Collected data
============

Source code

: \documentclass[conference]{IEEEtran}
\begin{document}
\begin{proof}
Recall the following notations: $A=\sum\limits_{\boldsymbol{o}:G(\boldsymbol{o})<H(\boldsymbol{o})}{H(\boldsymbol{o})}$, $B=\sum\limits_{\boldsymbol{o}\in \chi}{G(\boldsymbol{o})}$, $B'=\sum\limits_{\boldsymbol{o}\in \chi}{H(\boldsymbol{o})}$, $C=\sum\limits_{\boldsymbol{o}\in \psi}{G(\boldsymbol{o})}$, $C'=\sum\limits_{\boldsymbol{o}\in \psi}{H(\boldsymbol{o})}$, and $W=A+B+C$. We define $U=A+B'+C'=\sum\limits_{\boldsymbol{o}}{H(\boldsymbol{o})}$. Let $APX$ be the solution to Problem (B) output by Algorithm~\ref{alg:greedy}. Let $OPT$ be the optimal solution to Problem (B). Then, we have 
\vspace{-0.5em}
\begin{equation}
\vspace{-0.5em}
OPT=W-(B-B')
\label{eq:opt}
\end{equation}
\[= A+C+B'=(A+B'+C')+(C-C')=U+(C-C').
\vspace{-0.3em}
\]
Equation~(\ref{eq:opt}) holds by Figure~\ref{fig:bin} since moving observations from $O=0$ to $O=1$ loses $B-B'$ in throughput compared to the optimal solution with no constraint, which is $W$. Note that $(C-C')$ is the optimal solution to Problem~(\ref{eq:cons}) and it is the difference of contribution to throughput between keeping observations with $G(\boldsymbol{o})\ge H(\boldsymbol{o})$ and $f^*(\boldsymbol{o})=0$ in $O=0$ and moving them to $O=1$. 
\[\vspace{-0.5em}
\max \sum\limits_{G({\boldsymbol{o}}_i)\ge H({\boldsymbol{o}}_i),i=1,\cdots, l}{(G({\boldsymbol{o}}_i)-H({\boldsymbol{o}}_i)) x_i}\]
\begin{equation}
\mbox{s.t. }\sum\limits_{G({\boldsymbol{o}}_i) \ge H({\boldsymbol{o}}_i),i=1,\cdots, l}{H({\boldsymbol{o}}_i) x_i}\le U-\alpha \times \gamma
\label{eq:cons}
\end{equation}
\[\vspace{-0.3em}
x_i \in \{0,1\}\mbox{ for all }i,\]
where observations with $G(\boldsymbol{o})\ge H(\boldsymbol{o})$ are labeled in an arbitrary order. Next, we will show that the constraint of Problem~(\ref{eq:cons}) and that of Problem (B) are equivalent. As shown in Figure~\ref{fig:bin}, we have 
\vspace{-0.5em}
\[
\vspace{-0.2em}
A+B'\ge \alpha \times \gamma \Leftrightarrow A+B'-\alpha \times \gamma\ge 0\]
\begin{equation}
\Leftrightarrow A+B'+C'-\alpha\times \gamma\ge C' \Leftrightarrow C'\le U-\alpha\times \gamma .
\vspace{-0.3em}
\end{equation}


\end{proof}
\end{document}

============

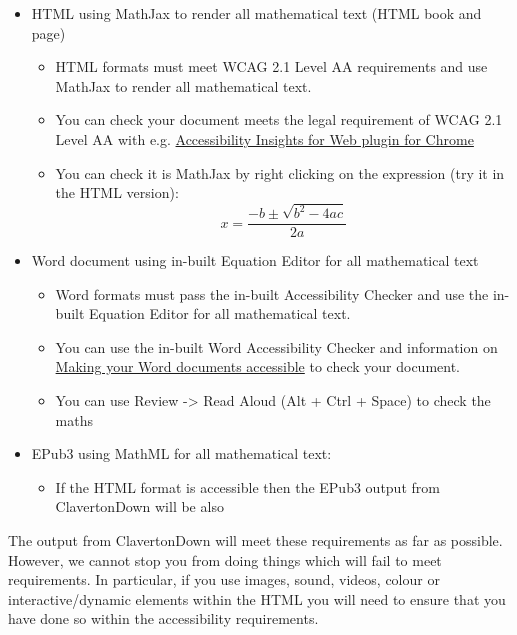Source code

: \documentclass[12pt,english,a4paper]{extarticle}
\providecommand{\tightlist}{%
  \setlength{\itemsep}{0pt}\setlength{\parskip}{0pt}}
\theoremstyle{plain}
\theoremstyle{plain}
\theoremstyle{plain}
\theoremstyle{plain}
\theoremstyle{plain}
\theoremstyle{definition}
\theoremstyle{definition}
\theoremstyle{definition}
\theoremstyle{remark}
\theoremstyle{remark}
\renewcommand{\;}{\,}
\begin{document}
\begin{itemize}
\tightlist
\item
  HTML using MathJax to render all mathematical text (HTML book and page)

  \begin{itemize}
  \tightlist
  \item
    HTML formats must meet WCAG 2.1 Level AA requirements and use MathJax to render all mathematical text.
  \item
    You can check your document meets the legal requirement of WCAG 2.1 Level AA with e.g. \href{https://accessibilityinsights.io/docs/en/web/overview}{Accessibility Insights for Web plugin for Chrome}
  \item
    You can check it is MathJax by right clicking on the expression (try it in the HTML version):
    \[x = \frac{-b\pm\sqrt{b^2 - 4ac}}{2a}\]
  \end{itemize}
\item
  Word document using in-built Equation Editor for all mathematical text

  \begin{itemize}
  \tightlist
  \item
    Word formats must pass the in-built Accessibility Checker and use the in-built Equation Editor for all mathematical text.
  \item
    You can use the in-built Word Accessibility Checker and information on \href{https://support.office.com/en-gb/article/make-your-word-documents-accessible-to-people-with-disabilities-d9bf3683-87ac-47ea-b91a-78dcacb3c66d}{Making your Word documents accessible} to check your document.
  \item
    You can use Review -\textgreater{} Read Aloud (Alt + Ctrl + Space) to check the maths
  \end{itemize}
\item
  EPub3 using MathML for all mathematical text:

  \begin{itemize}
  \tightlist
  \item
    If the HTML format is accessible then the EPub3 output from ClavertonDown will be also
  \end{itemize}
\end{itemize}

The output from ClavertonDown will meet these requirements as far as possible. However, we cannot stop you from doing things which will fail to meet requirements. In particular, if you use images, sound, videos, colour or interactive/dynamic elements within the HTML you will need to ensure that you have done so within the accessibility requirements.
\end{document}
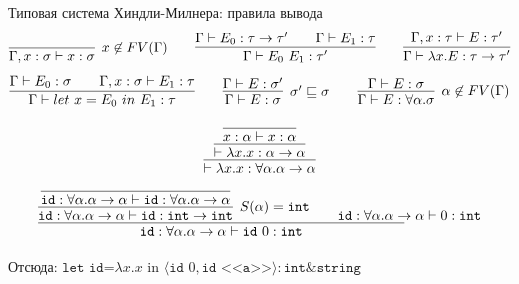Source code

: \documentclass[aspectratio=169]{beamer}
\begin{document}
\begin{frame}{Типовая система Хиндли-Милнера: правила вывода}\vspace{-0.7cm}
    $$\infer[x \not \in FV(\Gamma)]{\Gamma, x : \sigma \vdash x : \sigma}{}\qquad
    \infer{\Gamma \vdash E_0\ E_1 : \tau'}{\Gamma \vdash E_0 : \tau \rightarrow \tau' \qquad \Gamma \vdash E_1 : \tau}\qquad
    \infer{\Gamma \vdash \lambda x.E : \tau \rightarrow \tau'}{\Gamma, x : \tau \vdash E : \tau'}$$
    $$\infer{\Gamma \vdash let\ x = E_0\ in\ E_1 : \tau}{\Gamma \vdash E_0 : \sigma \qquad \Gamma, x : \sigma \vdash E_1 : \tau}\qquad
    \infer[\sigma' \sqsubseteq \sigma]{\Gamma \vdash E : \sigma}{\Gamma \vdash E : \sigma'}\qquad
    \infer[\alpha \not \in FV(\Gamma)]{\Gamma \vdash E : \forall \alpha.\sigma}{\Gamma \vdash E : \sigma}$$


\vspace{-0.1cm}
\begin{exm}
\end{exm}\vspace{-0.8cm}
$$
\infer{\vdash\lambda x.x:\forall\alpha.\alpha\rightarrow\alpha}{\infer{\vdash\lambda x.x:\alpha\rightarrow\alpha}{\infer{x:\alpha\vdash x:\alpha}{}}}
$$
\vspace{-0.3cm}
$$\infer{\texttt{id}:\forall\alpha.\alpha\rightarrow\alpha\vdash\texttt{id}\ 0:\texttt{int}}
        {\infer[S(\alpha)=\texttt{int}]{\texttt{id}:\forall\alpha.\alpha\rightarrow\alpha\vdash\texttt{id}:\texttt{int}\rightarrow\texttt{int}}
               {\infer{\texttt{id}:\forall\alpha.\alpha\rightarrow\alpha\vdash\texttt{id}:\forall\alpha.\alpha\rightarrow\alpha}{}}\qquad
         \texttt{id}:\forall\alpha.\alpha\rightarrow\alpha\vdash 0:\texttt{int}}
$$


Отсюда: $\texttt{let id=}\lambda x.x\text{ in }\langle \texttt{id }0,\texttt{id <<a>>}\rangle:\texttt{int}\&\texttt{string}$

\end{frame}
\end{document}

============

What the task requires
What number of lines in the records hold the word "MathJax"? Reply with that number alone.

Answer box
3